С того самого часа орган умолк навсегда и не отзывался ни на одно прикосновение. Многие не желали верить этой истории и упорно пытались извлечь из органа звуки, но тщетно. Однако же, когда зал опустел и стоял запертый, всеми заброшенный, мы услышали, как оттуда, проникая сквозь стены, громче прежнего доносятся хорошо знакомые нам могучие раскаты органа. День и ночь гремел орган, как и раньше. Казалось, проклятие, павшее на голову грешника, все еще не утратило своей силы, хотя его измученное тело иссохло в непомерных стараниях избыть свою участь. Теперь даже мать умершего боялась приближаться к той комнате. Шли годы, а проклятие вечно звучащей музыки так и владело домом. Слуги отказывались в нем оставаться, посетители обходили его стороной. Сквайр и его супруга уехали прочь на долгие годы, но затем возвратились; вновь уехали и вновь возвратились, однако обнаружили, что чудовищные звуки не умолкают ни на минуту, терзая их слух и сердце. Наконец, несколько месяцев тому назад, удалось отыскать некоего праведника, который на много дней заперся в проклятом покое, и молился там, и сражался с нечистой силой. Когда же он вышел и удалился, нестерпимые звуки смолкли, и более органа никто не слышал. С тех пор в доме наступил покой. И вот теперь, Лиза, твое странное появление и твои речи заставляют нас подумать, что ты пала жертвой нечистого и запуталась в его сетях. Одумайся и укройся под защитой Господа, и тогда ты убережешься от сил зла, которые овладевают тобой все сильнее. Послушайся…
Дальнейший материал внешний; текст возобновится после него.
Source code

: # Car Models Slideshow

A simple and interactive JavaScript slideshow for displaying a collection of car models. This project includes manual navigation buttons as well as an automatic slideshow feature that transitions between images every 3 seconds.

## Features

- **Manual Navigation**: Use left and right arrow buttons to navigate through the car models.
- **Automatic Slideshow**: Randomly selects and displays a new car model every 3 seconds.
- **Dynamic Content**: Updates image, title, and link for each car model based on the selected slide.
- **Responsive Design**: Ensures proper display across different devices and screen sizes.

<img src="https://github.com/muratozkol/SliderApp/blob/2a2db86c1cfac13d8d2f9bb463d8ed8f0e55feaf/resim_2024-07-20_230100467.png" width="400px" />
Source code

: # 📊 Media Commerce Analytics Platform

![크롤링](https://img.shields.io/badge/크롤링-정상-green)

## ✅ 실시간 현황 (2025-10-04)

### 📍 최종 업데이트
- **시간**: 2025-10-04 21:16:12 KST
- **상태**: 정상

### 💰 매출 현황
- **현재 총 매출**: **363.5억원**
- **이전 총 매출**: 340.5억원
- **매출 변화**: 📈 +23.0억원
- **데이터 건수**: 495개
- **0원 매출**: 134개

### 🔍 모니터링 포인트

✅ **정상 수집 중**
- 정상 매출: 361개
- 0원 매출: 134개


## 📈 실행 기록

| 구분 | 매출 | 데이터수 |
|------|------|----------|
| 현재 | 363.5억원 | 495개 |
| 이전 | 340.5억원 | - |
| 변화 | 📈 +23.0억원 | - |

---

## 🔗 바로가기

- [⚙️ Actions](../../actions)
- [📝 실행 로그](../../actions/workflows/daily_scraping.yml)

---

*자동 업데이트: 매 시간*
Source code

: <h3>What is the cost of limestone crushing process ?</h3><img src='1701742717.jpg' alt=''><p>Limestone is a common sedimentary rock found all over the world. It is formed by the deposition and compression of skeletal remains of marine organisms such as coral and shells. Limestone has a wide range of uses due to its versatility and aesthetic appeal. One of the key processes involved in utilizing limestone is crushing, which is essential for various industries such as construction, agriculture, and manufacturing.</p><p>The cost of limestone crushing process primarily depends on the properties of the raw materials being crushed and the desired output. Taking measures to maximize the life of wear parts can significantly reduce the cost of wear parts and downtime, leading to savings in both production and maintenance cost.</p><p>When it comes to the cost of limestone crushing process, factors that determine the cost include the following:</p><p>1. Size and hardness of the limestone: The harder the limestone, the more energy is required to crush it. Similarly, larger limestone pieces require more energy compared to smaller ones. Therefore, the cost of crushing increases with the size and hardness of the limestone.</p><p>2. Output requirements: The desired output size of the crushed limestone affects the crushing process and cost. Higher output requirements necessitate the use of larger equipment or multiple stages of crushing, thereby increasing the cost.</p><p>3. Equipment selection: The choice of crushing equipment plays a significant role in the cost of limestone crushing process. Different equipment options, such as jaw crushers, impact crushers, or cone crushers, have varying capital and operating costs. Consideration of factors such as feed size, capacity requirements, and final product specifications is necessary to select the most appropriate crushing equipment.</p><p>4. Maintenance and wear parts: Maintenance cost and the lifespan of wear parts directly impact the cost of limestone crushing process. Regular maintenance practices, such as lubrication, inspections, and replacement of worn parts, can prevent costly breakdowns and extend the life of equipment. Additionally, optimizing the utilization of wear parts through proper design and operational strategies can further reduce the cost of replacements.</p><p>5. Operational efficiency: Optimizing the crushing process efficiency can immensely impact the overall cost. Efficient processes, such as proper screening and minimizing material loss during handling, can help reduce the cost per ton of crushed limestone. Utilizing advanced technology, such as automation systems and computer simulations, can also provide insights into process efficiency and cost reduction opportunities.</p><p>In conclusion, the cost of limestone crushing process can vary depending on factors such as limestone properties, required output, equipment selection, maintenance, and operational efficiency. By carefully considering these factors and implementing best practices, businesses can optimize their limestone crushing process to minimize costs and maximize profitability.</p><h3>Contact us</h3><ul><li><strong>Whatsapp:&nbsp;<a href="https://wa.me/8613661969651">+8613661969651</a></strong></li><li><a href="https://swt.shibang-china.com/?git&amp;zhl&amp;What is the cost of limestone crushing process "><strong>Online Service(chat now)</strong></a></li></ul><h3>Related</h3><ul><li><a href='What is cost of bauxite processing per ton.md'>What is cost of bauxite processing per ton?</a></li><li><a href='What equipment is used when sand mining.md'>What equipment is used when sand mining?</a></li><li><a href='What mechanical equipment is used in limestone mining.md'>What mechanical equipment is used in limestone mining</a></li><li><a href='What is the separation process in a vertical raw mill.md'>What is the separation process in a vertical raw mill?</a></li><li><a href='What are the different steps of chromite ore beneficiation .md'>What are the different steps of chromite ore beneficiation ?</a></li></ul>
Маргарет Калдервуд повернулась к углу, где, как она полагала, сидела и внимала ее истории гостья. Маленькая синьорина глубоко спала, раскинув на коленях руки, словно и во сне перебирала клавиши органа.
Маргарет по-матерински прижала смуглое нежное личико к своей груди и поцеловала вспухшие жилки на висках, дивясь и тревожась.
«Мы спасем тебя от страшной участи!» – прошептала она и отнесла девушку в постель.
Поутру Лиза исчезла. Маргарет Калдервуд поднялась спозаранку и обнаружила, что комната гостьи пуста.
«Она такая дикарка, – подумала хозяйка, – с нее станется вскочить ни свет ни заря и отправиться слушать жаворонков!» И она пустилась на поиски юной синьорины. Маргарет искала ее по лугам, по окрестному парку, заглядывала за живые изгороди… Мистрис Херли выглянула в окно малой столовой, где сидела за завтраком, и увидела, как Маргарет, статная и прекрасная, в белом утреннем пеньюаре, унизанном каплями росы, шествует по садовой аллее меж розовых кустов, а на ее обычно спокойном лице темнеет тень тревоги. Поиски были напрасны. Чужеземная гостья пропала без следа.
После завтрака предприняли новую попытку отыскать беглянку, но тщетно, так что к вечеру обе дамы вернулись в Херли-Берли, а там их встретили переполох и всеобщая паника. Сам хозяин дома заперся у себя в кабинете и заткнул уши. Бледные от страха слуги жались и перешептывались по углам. А одержимый демоном орган гремел и ярился, как встарь, и раскаты его разносились по всему дому.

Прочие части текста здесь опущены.